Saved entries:
┄┄┄┄┄┄
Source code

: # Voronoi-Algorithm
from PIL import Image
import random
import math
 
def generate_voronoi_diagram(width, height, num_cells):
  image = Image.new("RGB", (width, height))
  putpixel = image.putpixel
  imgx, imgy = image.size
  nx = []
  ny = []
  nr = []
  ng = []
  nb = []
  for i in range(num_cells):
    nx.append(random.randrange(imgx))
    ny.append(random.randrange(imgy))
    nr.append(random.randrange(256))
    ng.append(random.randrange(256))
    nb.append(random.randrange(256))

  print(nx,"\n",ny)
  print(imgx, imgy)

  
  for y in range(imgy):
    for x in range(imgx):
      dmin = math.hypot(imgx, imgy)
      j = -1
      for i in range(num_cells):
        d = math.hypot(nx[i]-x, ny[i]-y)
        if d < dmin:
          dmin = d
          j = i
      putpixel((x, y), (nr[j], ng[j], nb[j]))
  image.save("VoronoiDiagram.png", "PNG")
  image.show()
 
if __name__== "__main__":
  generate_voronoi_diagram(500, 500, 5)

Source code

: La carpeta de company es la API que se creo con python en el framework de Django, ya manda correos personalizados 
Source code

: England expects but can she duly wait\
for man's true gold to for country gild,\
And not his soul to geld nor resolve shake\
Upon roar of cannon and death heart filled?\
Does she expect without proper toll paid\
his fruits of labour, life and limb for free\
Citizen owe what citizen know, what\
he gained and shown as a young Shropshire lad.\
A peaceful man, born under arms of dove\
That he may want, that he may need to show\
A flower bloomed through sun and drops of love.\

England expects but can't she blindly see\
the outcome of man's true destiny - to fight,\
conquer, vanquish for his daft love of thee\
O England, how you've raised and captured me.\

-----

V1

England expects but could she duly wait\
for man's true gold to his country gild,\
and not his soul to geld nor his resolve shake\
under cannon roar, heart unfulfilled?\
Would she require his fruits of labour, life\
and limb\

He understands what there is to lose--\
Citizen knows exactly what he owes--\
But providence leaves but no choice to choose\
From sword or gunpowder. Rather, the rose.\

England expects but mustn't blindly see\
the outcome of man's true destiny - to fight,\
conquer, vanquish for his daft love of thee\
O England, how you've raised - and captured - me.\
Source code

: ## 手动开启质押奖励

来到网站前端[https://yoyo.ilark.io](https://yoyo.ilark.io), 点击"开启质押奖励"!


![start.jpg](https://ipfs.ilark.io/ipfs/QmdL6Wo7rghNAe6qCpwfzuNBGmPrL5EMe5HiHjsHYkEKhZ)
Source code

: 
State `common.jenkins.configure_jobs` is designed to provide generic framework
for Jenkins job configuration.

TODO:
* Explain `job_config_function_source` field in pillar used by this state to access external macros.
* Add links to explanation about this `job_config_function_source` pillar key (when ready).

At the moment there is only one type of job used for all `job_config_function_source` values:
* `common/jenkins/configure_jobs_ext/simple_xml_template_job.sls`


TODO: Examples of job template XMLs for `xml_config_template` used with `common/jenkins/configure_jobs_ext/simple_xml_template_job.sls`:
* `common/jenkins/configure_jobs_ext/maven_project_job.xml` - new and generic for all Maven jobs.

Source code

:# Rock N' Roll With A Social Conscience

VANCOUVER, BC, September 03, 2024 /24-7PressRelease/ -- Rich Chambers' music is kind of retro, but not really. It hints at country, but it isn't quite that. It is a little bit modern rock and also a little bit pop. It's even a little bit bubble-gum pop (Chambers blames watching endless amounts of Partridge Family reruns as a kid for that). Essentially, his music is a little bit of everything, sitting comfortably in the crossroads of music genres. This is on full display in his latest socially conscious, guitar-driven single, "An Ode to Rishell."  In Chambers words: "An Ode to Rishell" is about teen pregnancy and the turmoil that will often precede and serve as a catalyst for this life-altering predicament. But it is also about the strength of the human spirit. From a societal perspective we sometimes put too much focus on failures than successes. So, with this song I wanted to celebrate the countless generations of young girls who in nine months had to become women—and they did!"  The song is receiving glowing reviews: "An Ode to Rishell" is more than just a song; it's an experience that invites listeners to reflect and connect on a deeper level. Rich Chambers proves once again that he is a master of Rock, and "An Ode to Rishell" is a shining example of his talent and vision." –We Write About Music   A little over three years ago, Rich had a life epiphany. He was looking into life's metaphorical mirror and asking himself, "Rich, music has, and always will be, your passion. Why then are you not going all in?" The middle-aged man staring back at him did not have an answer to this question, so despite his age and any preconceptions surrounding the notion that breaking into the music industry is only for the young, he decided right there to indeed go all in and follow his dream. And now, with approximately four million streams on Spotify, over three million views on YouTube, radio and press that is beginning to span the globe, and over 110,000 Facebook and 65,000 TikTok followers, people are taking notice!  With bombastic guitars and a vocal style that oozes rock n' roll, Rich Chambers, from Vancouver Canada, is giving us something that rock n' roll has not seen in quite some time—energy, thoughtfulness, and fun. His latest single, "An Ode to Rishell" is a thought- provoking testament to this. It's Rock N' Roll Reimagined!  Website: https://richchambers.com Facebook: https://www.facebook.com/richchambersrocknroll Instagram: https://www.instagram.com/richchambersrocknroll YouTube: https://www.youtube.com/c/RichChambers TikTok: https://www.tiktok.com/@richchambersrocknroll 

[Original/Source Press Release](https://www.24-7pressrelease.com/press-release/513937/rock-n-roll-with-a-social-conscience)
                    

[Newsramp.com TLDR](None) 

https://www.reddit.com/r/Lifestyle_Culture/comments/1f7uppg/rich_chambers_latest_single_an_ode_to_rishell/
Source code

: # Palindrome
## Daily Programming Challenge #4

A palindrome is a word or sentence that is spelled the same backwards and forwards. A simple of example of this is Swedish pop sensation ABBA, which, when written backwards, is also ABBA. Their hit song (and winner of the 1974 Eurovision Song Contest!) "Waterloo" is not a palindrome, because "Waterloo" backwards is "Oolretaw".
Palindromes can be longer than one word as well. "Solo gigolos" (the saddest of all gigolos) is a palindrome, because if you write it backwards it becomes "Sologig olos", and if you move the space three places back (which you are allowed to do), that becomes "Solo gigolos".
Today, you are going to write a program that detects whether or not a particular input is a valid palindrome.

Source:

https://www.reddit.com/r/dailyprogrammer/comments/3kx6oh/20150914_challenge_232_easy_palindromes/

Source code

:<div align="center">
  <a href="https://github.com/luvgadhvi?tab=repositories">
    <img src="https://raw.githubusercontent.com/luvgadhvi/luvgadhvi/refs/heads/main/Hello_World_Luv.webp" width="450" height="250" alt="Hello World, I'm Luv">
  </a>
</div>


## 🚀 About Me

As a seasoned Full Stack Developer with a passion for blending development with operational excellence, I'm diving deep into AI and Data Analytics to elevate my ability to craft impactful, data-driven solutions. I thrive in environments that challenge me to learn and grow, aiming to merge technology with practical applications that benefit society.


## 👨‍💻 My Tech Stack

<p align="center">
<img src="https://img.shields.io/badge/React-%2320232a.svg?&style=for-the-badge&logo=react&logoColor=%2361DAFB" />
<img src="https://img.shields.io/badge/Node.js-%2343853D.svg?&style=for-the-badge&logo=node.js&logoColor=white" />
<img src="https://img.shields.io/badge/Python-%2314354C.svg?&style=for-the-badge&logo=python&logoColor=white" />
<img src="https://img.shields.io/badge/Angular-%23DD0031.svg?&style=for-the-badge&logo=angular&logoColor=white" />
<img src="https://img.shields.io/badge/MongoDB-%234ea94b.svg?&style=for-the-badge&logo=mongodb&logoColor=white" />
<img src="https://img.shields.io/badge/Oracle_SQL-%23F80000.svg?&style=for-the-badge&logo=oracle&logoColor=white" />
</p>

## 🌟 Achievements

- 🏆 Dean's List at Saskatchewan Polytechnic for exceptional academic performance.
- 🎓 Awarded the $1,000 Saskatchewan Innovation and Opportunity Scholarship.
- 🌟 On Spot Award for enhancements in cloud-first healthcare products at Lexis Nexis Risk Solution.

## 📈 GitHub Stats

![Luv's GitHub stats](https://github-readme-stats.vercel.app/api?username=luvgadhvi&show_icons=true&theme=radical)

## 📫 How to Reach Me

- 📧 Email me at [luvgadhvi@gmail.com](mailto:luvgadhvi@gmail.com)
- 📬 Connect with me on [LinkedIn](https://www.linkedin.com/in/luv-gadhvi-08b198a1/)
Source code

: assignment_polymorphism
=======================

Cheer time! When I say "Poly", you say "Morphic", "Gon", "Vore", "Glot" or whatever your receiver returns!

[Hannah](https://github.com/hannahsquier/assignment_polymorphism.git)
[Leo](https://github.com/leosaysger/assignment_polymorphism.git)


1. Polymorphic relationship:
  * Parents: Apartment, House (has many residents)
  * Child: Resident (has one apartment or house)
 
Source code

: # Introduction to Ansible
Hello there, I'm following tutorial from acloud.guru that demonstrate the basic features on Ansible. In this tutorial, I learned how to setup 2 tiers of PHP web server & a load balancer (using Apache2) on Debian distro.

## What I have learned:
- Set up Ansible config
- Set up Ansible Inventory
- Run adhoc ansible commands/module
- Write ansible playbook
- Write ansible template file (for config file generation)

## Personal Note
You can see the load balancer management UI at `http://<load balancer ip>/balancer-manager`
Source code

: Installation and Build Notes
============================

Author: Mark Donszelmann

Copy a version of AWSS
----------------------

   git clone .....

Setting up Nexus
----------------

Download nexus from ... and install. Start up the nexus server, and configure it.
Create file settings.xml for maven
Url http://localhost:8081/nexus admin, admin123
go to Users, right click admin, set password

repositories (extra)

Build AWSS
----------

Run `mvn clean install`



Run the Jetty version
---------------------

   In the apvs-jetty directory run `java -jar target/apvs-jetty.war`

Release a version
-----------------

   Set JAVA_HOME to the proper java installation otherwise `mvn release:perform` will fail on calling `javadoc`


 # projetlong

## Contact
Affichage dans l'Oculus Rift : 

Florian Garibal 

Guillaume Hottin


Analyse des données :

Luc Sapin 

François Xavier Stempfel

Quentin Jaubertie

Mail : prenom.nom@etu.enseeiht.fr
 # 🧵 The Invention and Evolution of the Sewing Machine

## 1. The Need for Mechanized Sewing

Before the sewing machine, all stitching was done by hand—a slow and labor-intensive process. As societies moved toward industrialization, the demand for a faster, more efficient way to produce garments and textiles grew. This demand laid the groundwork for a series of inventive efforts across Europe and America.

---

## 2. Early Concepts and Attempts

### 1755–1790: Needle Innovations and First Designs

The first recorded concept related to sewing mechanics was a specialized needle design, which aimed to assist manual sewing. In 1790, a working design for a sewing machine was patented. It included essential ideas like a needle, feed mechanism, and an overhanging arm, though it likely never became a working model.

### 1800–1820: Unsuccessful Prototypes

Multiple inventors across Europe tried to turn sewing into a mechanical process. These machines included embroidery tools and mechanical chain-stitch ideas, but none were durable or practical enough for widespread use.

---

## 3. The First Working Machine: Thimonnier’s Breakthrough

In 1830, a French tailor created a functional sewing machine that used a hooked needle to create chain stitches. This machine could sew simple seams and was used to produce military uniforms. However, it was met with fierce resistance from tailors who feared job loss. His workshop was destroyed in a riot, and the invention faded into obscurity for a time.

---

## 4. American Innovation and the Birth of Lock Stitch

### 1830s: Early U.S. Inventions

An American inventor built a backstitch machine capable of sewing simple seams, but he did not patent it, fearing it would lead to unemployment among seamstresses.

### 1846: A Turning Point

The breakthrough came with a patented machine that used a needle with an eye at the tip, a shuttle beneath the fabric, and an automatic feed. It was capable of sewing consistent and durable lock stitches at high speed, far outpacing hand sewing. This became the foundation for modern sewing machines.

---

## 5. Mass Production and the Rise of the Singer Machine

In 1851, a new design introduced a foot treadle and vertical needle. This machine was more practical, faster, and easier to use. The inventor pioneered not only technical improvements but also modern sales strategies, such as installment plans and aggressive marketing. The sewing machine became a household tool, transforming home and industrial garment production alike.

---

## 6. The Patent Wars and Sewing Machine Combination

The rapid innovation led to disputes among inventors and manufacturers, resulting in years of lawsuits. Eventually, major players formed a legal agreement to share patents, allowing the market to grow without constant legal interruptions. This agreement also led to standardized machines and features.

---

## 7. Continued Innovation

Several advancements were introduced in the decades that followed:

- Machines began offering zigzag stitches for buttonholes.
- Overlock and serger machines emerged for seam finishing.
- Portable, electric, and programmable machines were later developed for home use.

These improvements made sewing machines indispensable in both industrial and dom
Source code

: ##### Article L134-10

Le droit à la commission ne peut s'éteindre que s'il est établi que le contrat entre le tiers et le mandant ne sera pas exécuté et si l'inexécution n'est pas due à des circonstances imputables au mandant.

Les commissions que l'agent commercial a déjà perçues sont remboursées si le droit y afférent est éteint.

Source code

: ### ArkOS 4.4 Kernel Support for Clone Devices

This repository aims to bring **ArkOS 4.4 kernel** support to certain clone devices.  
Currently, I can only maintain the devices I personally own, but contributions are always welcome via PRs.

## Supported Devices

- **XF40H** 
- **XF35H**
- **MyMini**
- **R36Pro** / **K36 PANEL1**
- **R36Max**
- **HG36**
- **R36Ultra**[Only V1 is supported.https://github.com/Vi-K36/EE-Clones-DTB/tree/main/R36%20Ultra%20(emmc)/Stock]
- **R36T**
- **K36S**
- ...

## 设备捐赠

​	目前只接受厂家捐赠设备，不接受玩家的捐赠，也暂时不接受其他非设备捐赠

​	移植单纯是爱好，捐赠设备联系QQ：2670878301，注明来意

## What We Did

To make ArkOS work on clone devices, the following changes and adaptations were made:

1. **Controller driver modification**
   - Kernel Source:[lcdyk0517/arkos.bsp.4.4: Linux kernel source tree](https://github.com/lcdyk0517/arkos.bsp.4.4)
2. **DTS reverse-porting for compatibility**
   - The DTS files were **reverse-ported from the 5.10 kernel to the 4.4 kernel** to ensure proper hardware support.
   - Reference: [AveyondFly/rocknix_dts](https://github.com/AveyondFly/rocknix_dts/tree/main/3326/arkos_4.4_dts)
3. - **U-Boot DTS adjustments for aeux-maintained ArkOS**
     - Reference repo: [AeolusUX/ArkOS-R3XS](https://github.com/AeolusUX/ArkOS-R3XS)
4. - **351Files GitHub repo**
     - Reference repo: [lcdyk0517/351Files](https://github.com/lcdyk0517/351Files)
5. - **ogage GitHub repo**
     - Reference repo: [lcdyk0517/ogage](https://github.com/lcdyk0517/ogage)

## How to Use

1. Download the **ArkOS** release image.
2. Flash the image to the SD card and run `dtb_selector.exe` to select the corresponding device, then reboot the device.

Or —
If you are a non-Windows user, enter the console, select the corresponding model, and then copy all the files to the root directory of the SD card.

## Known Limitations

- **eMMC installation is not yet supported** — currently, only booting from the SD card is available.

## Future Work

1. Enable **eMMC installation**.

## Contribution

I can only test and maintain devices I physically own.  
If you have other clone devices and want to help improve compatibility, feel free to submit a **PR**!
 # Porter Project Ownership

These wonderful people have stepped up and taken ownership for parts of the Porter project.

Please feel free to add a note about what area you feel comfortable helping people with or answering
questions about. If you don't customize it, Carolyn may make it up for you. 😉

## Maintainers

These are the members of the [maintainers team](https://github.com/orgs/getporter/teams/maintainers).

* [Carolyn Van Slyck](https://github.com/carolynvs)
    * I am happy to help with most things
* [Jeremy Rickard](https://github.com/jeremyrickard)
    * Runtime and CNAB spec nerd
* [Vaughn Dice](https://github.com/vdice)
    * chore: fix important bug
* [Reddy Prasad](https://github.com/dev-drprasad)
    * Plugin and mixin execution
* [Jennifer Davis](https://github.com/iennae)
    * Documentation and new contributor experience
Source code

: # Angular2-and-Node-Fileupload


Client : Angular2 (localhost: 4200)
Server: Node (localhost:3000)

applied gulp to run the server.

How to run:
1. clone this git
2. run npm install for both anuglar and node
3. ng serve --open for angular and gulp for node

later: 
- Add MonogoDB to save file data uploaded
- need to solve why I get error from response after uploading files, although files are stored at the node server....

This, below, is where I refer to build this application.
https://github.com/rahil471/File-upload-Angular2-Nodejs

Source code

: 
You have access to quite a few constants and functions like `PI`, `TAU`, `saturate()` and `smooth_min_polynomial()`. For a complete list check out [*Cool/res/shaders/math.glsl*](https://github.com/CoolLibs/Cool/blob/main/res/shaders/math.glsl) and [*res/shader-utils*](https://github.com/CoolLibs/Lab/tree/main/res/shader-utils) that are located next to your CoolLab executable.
┄┄┄┄┄┄
* _PROBLEM_: From the data above, output exactly the lines between the one containing "Les commissions que" and the one containing "# Porter Project Ownership", counting both of them.

* _WRITTEN ANSWER_:
Les commissions que l'agent commercial a déjà perçues sont remboursées si le droit y afférent est éteint.

Source code

: ### ArkOS 4.4 Kernel Support for Clone Devices

This repository aims to bring **ArkOS 4.4 kernel** support to certain clone devices.  
Currently, I can only maintain the devices I personally own, but contributions are always welcome via PRs.

## Supported Devices

- **XF40H** 
- **XF35H**
- **MyMini**
- **R36Pro** / **K36 PANEL1**
- **R36Max**
- **HG36**
- **R36Ultra**[Only V1 is supported.https://github.com/Vi-K36/EE-Clones-DTB/tree/main/R36%20Ultra%20(emmc)/Stock]
- **R36T**
- **K36S**
- ...

## 设备捐赠

​	目前只接受厂家捐赠设备，不接受玩家的捐赠，也暂时不接受其他非设备捐赠

​	移植单纯是爱好，捐赠设备联系QQ：2670878301，注明来意

## What We Did

To make ArkOS work on clone devices, the following changes and adaptations were made:

1. **Controller driver modification**
   - Kernel Source:[lcdyk0517/arkos.bsp.4.4: Linux kernel source tree](https://github.com/lcdyk0517/arkos.bsp.4.4)
2. **DTS reverse-porting for compatibility**
   - The DTS files were **reverse-ported from the 5.10 kernel to the 4.4 kernel** to ensure proper hardware support.
   - Reference: [AveyondFly/rocknix_dts](https://github.com/AveyondFly/rocknix_dts/tree/main/3326/arkos_4.4_dts)
3. - **U-Boot DTS adjustments for aeux-maintained ArkOS**
     - Reference repo: [AeolusUX/ArkOS-R3XS](https://github.com/AeolusUX/ArkOS-R3XS)
4. - **351Files GitHub repo**
     - Reference repo: [lcdyk0517/351Files](https://github.com/lcdyk0517/351Files)
5. - **ogage GitHub repo**
     - Reference repo: [lcdyk0517/ogage](https://github.com/lcdyk0517/ogage)

## How to Use

1. Download the **ArkOS** release image.
2. Flash the image to the SD card and run `dtb_selector.exe` to select the corresponding device, then reboot the device.

Or —
If you are a non-Windows user, enter the console, select the corresponding model, and then copy all the files to the root directory of the SD card.

## Known Limitations

- **eMMC installation is not yet supported** — currently, only booting from the SD card is available.

## Future Work

1. Enable **eMMC installation**.

## Contribution

I can only test and maintain devices I physically own.  
If you have other clone devices and want to help improve compatibility, feel free to submit a **PR**!
 # Porter Project Ownership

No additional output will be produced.